> Exercise requirements:
What comes back must be the data itself, retyped exactly.

> Given information:
□ □ □

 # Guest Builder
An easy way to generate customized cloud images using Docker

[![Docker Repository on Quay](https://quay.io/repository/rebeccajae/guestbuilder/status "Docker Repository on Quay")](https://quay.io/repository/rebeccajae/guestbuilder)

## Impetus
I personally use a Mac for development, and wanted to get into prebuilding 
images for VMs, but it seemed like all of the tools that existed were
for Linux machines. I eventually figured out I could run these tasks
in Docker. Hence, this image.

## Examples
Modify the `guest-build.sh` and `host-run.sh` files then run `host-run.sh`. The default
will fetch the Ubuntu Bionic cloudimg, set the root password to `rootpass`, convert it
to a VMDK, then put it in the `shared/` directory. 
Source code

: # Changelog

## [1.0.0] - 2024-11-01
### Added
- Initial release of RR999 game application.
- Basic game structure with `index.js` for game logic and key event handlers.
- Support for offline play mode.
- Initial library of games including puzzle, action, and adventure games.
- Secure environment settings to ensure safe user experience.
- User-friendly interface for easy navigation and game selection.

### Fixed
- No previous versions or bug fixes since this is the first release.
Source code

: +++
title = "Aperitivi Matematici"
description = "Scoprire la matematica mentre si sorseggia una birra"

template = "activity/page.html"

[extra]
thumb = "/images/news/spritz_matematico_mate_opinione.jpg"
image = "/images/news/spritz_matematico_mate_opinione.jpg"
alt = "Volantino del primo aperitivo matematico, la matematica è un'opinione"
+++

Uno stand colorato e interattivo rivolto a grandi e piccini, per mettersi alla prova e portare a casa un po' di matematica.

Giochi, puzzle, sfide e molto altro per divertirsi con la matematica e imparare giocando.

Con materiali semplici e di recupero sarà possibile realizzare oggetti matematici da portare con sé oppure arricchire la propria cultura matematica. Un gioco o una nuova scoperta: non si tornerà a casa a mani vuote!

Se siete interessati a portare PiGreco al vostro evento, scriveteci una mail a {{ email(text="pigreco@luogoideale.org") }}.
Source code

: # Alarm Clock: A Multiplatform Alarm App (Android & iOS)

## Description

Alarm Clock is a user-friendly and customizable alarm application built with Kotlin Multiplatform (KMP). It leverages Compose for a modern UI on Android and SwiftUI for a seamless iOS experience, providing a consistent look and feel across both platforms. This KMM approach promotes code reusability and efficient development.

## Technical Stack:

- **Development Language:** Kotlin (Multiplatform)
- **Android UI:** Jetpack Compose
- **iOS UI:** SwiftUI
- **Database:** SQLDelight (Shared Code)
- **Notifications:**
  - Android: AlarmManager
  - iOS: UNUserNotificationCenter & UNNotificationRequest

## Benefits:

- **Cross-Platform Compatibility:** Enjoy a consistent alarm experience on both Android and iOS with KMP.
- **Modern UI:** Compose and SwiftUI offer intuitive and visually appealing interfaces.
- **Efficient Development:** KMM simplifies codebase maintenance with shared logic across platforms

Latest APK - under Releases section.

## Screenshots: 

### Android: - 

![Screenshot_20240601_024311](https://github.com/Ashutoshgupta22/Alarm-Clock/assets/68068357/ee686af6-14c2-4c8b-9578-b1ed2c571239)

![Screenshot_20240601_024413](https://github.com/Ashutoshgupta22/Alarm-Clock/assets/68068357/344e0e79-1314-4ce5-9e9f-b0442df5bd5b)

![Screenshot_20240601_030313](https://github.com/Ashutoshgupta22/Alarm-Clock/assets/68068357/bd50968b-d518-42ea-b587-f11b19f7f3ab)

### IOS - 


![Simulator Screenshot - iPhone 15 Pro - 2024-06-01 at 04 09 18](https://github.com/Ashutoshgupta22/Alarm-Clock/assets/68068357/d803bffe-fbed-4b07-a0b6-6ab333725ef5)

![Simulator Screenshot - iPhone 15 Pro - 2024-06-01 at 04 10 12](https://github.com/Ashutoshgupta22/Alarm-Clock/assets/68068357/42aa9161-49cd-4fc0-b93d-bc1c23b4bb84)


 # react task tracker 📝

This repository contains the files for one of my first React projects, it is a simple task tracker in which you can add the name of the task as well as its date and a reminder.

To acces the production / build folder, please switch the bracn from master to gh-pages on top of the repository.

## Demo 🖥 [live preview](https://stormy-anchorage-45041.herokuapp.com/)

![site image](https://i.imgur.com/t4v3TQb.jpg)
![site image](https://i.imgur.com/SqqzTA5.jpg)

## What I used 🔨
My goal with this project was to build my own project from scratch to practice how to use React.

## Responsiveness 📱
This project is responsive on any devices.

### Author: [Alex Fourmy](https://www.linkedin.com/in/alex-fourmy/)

□ □ □

> Exercise answer:
 # Guest Builder
An easy way to generate customized cloud images using Docker

[![Docker Repository on Quay](https://quay.io/repository/rebeccajae/guestbuilder/status "Docker Repository on Quay")](https://quay.io/repository/rebeccajae/guestbuilder)

## Impetus
I personally use a Mac for development, and wanted to get into prebuilding 
images for VMs, but it seemed like all of the tools that existed were
for Linux machines. I eventually figured out I could run these tasks
in Docker. Hence, this image.

## Examples
Modify the `guest-build.sh` and `host-run.sh` files then run `host-run.sh`. The default
will fetch the Ubuntu Bionic cloudimg, set the root password to `rootpass`, convert it
to a VMDK, then put it in the `shared/` directory. 
Source code

: # Changelog

## [1.0.0] - 2024-11-01
### Added
- Initial release of RR999 game application.
- Basic game structure with `index.js` for game logic and key event handlers.
- Support for offline play mode.
- Initial library of games including puzzle, action, and adventure games.
- Secure environment settings to ensure safe user experience.
- User-friendly interface for easy navigation and game selection.

### Fixed
- No previous versions or bug fixes since this is the first release.
Source code

: +++
title = "Aperitivi Matematici"
description = "Scoprire la matematica mentre si sorseggia una birra"

template = "activity/page.html"

[extra]
thumb = "/images/news/spritz_matematico_mate_opinione.jpg"
image = "/images/news/spritz_matematico_mate_opinione.jpg"
alt = "Volantino del primo aperitivo matematico, la matematica è un'opinione"
+++

Uno stand colorato e interattivo rivolto a grandi e piccini, per mettersi alla prova e portare a casa un po' di matematica.

Giochi, puzzle, sfide e molto altro per divertirsi con la matematica e imparare giocando.

Con materiali semplici e di recupero sarà possibile realizzare oggetti matematici da portare con sé oppure arricchire la propria cultura matematica. Un gioco o una nuova scoperta: non si tornerà a casa a mani vuote!

Se siete interessati a portare PiGreco al vostro evento, scriveteci una mail a {{ email(text="pigreco@luogoideale.org") }}.
Source code

: # Alarm Clock: A Multiplatform Alarm App (Android & iOS)

## Description

Alarm Clock is a user-friendly and customizable alarm application built with Kotlin Multiplatform (KMP). It leverages Compose for a modern UI on Android and SwiftUI for a seamless iOS experience, providing a consistent look and feel across both platforms. This KMM approach promotes code reusability and efficient development.

## Technical Stack:

- **Development Language:** Kotlin (Multiplatform)
- **Android UI:** Jetpack Compose
- **iOS UI:** SwiftUI
- **Database:** SQLDelight (Shared Code)
- **Notifications:**
  - Android: AlarmManager
  - iOS: UNUserNotificationCenter & UNNotificationRequest

## Benefits:

- **Cross-Platform Compatibility:** Enjoy a consistent alarm experience on both Android and iOS with KMP.
- **Modern UI:** Compose and SwiftUI offer intuitive and visually appealing interfaces.
- **Efficient Development:** KMM simplifies codebase maintenance with shared logic across platforms

Latest APK - under Releases section.

## Screenshots: 

### Android: - 

![Screenshot_20240601_024311](https://github.com/Ashutoshgupta22/Alarm-Clock/assets/68068357/ee686af6-14c2-4c8b-9578-b1ed2c571239)

![Screenshot_20240601_024413](https://github.com/Ashutoshgupta22/Alarm-Clock/assets/68068357/344e0e79-1314-4ce5-9e9f-b0442df5bd5b)

![Screenshot_20240601_030313](https://github.com/Ashutoshgupta22/Alarm-Clock/assets/68068357/bd50968b-d518-42ea-b587-f11b19f7f3ab)

### IOS - 


![Simulator Screenshot - iPhone 15 Pro - 2024-06-01 at 04 09 18](https://github.com/Ashutoshgupta22/Alarm-Clock/assets/68068357/d803bffe-fbed-4b07-a0b6-6ab333725ef5)

![Simulator Screenshot - iPhone 15 Pro - 2024-06-01 at 04 10 12](https://github.com/Ashutoshgupta22/Alarm-Clock/assets/68068357/42aa9161-49cd-4fc0-b93d-bc1c23b4bb84)


 # react task tracker 📝

This repository contains the files for one of my first React projects, it is a simple task tracker in which you can add the name of the task as well as its date and a reminder.

To acces the production / build folder, please switch the bracn from master to gh-pages on top of the repository.

## Demo 🖥 [live preview](https://stormy-anchorage-45041.herokuapp.com/)

![site image](https://i.imgur.com/t4v3TQb.jpg)
![site image](https://i.imgur.com/SqqzTA5.jpg)

## What I used 🔨
My goal with this project was to build my own project from scratch to practice how to use React.

## Responsiveness 📱
This project is responsive on any devices.

### Author: [Alex Fourmy](https://www.linkedin.com/in/alex-fourmy/)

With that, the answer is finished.